11. The method of claim 1 wherein said indications are obtained substantially simultaneously.
12. The method of claim 1 wherein said one indication and said other indication are respectively obtained at upper and lower monitoring points which are equally spaced above and below the discharge point of said tracer.
13. The method of claim 12 wherein said indications are obtained substantially simultaneously.
14. The method of claim 13 wherein correlation of said indications show substantially-equal levels of radioactivity in the continuous-phase fluids respectively then adjacent to said upper and lower monitoring points thereby representing that there is no significant net movement of the continuous-phase fluid within said selected well interval.
15. The method of claim 13 wherein correlation of said indications shows that the level of radioactivity in the continuous-phase fluid then adjacent to said upper monitoring point is greater than the level of radioactivity in the continuous-phase fluid then adjacent to said lower monitoring point thereby representing that there is a net upward movement of the continuous-phase fluid through said selected well interval.
16. The method of claim 15 further including the steps of:
measuring the time interval between the movement of the tracer-bearing continuous-phase fluid between a selected reference point and said upper monitoring point as indicated by the occurrence of said one indication for determining the travel time of the continuous-phase fluid between said selected reference point and said upper monitoring point; and
dividing the distance between said selected reference point and said upper monitoring point by said travel time for determining the velocity of the continuous-phase fluid upwardly through said selected well interval.

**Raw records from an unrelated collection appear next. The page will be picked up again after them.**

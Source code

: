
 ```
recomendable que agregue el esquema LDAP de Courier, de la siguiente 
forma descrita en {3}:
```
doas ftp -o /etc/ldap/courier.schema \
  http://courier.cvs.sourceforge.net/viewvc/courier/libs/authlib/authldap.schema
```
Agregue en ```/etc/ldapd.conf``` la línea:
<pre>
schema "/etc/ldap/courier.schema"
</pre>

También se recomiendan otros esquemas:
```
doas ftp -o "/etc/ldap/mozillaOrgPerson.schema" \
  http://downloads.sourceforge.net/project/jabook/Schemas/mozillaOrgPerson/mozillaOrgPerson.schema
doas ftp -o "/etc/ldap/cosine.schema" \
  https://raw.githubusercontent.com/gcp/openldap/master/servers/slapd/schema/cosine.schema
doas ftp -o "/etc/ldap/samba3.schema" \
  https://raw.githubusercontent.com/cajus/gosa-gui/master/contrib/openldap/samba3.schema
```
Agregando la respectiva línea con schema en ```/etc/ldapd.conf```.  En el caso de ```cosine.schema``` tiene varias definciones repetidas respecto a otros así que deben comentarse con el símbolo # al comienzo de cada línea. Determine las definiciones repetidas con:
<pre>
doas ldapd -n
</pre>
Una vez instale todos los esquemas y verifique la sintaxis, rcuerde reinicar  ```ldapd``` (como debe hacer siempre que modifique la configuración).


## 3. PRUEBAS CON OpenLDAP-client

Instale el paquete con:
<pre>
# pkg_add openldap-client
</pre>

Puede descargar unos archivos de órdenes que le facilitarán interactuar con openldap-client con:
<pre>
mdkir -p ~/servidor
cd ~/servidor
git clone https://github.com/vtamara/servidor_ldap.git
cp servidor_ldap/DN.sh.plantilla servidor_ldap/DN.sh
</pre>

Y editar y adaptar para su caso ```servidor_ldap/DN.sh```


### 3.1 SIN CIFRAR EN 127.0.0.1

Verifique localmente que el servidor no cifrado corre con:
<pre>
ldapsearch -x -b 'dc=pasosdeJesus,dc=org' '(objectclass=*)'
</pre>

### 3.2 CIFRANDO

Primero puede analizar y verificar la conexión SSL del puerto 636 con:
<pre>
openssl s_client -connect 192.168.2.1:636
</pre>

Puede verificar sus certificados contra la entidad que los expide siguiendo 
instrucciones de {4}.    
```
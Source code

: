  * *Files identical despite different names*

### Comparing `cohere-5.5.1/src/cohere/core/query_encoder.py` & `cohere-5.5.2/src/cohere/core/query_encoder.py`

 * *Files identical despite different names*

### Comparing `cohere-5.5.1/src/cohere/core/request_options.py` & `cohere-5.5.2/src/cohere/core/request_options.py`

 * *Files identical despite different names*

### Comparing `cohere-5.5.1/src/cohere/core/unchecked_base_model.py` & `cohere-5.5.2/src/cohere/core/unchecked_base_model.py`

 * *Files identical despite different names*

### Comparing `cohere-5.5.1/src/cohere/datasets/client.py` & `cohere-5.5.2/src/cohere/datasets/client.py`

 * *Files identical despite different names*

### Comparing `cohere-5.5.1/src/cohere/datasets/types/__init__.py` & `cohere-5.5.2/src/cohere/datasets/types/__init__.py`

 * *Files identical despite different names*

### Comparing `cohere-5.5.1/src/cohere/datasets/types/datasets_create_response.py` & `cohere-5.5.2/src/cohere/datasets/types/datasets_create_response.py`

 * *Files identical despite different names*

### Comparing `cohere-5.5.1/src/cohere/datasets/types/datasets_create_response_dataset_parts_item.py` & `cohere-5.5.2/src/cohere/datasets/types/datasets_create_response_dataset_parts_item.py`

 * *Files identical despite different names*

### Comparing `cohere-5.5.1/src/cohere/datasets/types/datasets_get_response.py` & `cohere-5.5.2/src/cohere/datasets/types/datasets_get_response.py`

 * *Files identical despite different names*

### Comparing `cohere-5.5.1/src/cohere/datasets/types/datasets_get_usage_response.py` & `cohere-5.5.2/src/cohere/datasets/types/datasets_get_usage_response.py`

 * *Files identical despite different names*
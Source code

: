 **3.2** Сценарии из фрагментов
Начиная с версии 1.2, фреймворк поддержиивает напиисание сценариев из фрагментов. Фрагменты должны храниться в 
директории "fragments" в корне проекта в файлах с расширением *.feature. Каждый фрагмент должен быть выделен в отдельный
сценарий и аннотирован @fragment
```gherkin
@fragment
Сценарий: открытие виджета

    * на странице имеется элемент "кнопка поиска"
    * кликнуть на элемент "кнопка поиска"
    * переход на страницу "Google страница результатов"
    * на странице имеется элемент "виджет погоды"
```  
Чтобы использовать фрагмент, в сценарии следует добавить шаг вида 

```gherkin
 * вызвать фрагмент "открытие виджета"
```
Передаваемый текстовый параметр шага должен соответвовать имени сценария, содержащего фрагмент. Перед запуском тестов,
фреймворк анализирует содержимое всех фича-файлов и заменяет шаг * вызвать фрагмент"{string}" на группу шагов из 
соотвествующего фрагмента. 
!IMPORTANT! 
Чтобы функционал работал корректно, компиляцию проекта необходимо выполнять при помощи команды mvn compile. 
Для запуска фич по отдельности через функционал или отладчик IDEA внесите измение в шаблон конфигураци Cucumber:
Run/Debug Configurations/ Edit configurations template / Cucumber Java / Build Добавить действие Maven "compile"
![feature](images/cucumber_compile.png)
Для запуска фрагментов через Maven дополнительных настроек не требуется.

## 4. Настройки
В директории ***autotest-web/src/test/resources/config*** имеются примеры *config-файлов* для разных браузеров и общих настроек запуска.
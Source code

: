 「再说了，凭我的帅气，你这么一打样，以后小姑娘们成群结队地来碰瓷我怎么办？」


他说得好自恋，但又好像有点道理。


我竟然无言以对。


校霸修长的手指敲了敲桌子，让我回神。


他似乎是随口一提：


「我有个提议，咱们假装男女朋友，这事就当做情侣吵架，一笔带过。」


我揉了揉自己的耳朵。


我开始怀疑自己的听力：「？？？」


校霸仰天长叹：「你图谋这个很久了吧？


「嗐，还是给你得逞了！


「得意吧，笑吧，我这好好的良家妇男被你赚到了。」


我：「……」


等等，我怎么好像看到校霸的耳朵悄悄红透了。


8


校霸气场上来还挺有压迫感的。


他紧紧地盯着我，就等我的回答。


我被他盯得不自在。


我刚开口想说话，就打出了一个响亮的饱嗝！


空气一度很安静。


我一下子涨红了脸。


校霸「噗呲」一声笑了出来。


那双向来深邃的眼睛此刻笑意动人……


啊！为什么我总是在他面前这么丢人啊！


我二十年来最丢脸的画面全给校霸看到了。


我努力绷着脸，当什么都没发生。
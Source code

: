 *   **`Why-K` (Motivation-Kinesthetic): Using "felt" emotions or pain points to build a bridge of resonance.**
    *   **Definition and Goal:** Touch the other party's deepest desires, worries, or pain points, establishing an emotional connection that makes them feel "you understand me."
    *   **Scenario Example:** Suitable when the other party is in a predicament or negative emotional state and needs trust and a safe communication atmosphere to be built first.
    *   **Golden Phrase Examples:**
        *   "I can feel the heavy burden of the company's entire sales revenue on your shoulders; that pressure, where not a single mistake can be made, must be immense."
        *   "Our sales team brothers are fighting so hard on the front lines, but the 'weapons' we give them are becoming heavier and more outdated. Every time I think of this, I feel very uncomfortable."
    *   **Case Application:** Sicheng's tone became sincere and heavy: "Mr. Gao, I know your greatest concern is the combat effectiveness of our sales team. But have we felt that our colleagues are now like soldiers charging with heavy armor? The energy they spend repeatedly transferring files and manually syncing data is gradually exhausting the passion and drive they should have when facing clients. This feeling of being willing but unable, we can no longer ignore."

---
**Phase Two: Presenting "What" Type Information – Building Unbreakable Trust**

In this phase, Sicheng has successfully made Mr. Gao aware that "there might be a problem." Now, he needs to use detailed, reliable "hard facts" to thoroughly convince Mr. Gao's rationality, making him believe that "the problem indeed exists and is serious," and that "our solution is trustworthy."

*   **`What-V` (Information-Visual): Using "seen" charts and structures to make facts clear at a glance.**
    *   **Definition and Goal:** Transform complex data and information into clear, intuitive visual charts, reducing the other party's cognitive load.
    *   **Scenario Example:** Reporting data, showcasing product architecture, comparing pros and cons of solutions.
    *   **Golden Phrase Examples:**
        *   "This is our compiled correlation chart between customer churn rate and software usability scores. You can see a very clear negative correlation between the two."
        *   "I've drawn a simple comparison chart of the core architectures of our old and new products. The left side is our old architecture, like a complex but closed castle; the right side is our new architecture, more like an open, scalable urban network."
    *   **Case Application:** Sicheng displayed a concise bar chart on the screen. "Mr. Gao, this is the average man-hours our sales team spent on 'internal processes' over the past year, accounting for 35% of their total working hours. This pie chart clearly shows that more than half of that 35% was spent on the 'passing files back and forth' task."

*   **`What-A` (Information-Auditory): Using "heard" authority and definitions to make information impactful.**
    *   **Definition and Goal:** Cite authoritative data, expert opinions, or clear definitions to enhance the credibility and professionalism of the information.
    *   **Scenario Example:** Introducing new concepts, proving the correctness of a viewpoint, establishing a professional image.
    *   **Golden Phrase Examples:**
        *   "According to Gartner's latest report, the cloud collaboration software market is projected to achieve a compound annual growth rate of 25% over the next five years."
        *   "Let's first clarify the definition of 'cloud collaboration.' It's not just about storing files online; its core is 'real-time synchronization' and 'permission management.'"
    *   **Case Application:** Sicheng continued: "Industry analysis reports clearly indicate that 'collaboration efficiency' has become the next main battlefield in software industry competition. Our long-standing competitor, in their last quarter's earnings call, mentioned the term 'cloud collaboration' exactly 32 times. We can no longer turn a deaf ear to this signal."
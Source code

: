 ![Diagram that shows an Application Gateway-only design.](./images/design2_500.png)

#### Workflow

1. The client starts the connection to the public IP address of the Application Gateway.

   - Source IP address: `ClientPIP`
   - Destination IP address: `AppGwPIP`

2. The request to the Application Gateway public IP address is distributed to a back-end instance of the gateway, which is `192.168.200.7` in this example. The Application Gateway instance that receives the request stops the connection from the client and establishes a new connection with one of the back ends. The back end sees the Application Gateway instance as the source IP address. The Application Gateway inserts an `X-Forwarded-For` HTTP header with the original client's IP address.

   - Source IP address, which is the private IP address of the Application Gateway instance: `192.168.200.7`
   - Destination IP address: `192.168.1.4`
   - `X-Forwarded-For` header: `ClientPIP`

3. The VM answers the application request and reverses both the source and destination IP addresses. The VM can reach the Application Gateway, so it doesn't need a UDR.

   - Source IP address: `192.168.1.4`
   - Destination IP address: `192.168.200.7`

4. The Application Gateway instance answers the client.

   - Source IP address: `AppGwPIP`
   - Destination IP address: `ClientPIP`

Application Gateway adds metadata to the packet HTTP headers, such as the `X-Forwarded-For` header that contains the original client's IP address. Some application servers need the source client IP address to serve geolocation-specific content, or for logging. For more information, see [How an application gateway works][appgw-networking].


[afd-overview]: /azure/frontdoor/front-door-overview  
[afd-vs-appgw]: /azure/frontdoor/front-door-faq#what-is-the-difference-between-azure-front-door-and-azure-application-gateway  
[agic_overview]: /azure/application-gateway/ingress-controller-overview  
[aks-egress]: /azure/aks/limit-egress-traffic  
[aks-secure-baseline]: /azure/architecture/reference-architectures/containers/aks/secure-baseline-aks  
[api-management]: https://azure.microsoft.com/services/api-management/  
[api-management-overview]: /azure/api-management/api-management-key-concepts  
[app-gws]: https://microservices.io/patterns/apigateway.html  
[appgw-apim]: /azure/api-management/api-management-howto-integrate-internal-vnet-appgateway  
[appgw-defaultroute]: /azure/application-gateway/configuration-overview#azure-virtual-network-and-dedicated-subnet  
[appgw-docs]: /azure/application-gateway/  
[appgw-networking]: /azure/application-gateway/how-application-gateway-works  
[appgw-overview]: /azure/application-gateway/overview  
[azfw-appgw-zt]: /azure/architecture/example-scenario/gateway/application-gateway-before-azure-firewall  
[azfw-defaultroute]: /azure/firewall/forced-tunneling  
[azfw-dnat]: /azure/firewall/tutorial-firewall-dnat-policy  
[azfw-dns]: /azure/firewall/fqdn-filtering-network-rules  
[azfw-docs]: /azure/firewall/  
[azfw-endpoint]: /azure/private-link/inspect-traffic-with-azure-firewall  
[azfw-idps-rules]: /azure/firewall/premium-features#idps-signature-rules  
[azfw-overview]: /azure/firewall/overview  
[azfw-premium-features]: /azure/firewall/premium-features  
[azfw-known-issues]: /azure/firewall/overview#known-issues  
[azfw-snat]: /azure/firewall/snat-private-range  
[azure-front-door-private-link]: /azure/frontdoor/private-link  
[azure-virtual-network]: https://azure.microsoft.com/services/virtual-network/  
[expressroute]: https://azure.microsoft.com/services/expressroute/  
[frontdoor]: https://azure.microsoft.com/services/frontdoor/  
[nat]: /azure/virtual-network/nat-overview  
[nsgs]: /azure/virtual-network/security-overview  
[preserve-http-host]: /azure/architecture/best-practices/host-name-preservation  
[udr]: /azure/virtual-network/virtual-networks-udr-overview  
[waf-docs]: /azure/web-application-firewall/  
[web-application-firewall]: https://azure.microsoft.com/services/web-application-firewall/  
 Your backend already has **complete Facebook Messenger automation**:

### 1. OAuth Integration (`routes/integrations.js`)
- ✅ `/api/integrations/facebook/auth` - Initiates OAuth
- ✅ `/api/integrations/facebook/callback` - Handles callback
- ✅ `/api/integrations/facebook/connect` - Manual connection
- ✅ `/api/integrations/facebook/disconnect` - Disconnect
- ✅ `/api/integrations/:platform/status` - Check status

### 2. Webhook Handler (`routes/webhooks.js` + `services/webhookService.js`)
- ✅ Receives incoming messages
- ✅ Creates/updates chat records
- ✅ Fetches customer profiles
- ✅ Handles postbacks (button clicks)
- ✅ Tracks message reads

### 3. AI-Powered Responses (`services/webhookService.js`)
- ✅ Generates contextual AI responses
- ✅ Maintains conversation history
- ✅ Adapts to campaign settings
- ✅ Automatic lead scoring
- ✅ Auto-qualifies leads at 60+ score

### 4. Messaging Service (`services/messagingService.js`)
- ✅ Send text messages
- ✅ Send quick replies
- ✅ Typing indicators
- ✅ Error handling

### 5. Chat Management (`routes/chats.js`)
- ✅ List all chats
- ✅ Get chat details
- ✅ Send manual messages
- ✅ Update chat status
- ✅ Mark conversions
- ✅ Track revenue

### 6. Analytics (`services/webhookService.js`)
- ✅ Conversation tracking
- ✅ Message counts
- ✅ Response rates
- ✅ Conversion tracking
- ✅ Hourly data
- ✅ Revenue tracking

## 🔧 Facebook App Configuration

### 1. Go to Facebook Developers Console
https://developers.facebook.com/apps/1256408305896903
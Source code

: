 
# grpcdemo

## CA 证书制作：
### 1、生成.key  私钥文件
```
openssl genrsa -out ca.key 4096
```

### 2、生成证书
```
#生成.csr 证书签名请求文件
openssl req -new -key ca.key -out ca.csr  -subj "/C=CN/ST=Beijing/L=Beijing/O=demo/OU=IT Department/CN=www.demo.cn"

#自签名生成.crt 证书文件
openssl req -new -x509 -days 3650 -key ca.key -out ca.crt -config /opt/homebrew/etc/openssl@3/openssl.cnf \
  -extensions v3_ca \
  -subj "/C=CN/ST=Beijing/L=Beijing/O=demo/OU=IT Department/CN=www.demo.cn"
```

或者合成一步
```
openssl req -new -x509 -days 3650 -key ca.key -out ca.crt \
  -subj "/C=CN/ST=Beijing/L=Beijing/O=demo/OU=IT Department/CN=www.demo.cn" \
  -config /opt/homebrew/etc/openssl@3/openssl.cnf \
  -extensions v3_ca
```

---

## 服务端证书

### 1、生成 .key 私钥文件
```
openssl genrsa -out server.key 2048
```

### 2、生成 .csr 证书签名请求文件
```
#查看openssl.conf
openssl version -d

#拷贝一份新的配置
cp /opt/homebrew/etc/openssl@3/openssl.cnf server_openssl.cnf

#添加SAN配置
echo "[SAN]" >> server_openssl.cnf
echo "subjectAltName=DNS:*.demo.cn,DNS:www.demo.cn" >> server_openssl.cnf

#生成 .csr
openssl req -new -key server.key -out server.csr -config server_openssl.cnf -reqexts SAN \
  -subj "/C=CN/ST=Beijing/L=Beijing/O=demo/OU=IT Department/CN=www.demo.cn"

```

17. The method of claim 16 wherein said selected reference point is below said upper monitoring point.
18. The method of claim 17 wherein said selected reference point is said discharge point of said tracer, and said time interval is the elapsed time between the discharge of said tracer and the subsequent passage of the tracer-bearing continuous-phase fluid past said upper monitoring point.
19. The method of claim 13 wherein the lighter, discontinuous-phase fluid is oil, the heavier, continuous-phase fluid is water, and said tracer is a water-miscible fluid; and correlation of said indications shows that the level of radioactivity in the continuous-phase water then adjacent to said lower monitoring point is greater than the level of radioactivity in the continuous-phase water then adjacent to said upper monitoring point thereby representing that there is a net downward movement of the continuous-phase water through said selected well interval.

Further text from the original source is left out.